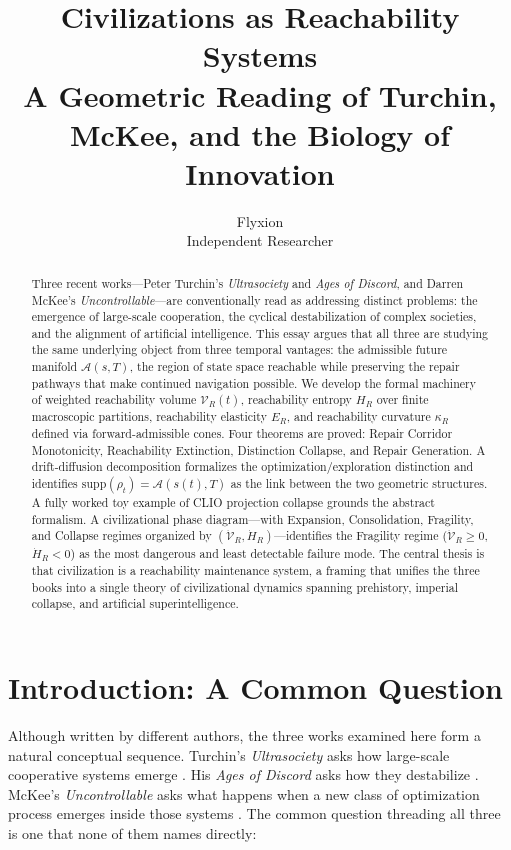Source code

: \documentclass[12pt, a4paper]{article}
\title{\textbf{Civilizations as Reachability Systems}\\[0.4em]
\large A Geometric Reading of Turchin, McKee, and the Biology of Innovation}
\author{Flyxion\\Independent Researcher}
\date{}
\theoremstyle{plain}
\theoremstyle{definition}
\theoremstyle{remark}
\begin{document}
\maketitle

\begin{abstract}
Three recent works---Peter Turchin's \textit{Ultrasociety} and \textit{Ages of Discord}, and Darren McKee's \textit{Uncontrollable}---are conventionally read as addressing distinct problems: the emergence of large-scale cooperation, the cyclical destabilization of complex societies, and the alignment of artificial intelligence. This essay argues that all three are studying the same underlying object from three temporal vantages: the admissible future manifold $\mathcal{A}(s,T)$, the region of state space reachable while preserving the repair pathways that make continued navigation possible. We develop the formal machinery of weighted reachability volume $\mathcal{V}_R(t)$, reachability entropy $H_R$ over finite macroscopic partitions, reachability elasticity $E_R$, and reachability curvature $\kappa_R$ defined via forward-admissible cones. Four theorems are proved: Repair Corridor Monotonicity, Reachability Extinction, Distinction Collapse, and Repair Generation. A drift-diffusion decomposition formalizes the optimization/exploration distinction and identifies $\mathrm{supp}(\rho_t) = \mathcal{A}(s(t),T)$ as the link between the two geometric structures. A fully worked toy example of CLIO projection collapse grounds the abstract formalism. A civilizational phase diagram---with Expansion, Consolidation, Fragility, and Collapse regimes organized by $(\dot{\mathcal{V}}_R, \dot{H}_R)$---identifies the Fragility regime ($\dot{\mathcal{V}}_R \geq 0$, $\dot{H}_R < 0$) as the most dangerous and least detectable failure mode. The central thesis is that civilization is a reachability maintenance system, a framing that unifies the three books into a single theory of civilizational dynamics spanning prehistory, imperial collapse, and artificial superintelligence.
\end{abstract}

\newpage

\section{Introduction: A Common Question}

Although written by different authors, the three works examined here form a natural conceptual sequence. Turchin's \textit{Ultrasociety} asks how large-scale cooperative systems emerge \cite{turchin2016}. His \textit{Ages of Discord} asks how they destabilize \cite{turchin2023}. McKee's \textit{Uncontrollable} asks what happens when a new class of optimization process emerges inside those systems \cite{mckee2024}. The common question threading all three is one that none of them names directly:
\end{document}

——

▸ WHAT TO WORK ON
Write out each line of the data exactly; the images should be left out.

▸ RESPONSE TO THIS EXERCISE
Source code

: \documentclass[12pt, a4paper]{article}
\title{\textbf{Civilizations as Reachability Systems}\\[0.4em]
\large A Geometric Reading of Turchin, McKee, and the Biology of Innovation}
\author{Flyxion\\Independent Researcher}
\date{}
\theoremstyle{plain}
\theoremstyle{definition}
\theoremstyle{remark}
\begin{document}
\maketitle

\begin{abstract}
Three recent works---Peter Turchin's \textit{Ultrasociety} and \textit{Ages of Discord}, and Darren McKee's \textit{Uncontrollable}---are conventionally read as addressing distinct problems: the emergence of large-scale cooperation, the cyclical destabilization of complex societies, and the alignment of artificial intelligence. This essay argues that all three are studying the same underlying object from three temporal vantages: the admissible future manifold $\mathcal{A}(s,T)$, the region of state space reachable while preserving the repair pathways that make continued navigation possible. We develop the formal machinery of weighted reachability volume $\mathcal{V}_R(t)$, reachability entropy $H_R$ over finite macroscopic partitions, reachability elasticity $E_R$, and reachability curvature $\kappa_R$ defined via forward-admissible cones. Four theorems are proved: Repair Corridor Monotonicity, Reachability Extinction, Distinction Collapse, and Repair Generation. A drift-diffusion decomposition formalizes the optimization/exploration distinction and identifies $\mathrm{supp}(\rho_t) = \mathcal{A}(s(t),T)$ as the link between the two geometric structures. A fully worked toy example of CLIO projection collapse grounds the abstract formalism. A civilizational phase diagram---with Expansion, Consolidation, Fragility, and Collapse regimes organized by $(\dot{\mathcal{V}}_R, \dot{H}_R)$---identifies the Fragility regime ($\dot{\mathcal{V}}_R \geq 0$, $\dot{H}_R < 0$) as the most dangerous and least detectable failure mode. The central thesis is that civilization is a reachability maintenance system, a framing that unifies the three books into a single theory of civilizational dynamics spanning prehistory, imperial collapse, and artificial superintelligence.
\end{abstract}

\newpage

\section{Introduction: A Common Question}

Although written by different authors, the three works examined here form a natural conceptual sequence. Turchin's \textit{Ultrasociety} asks how large-scale cooperative systems emerge \cite{turchin2016}. His \textit{Ages of Discord} asks how they destabilize \cite{turchin2023}. McKee's \textit{Uncontrollable} asks what happens when a new class of optimization process emerges inside those systems \cite{mckee2024}. The common question threading all three is one that none of them names directly:
\end{document}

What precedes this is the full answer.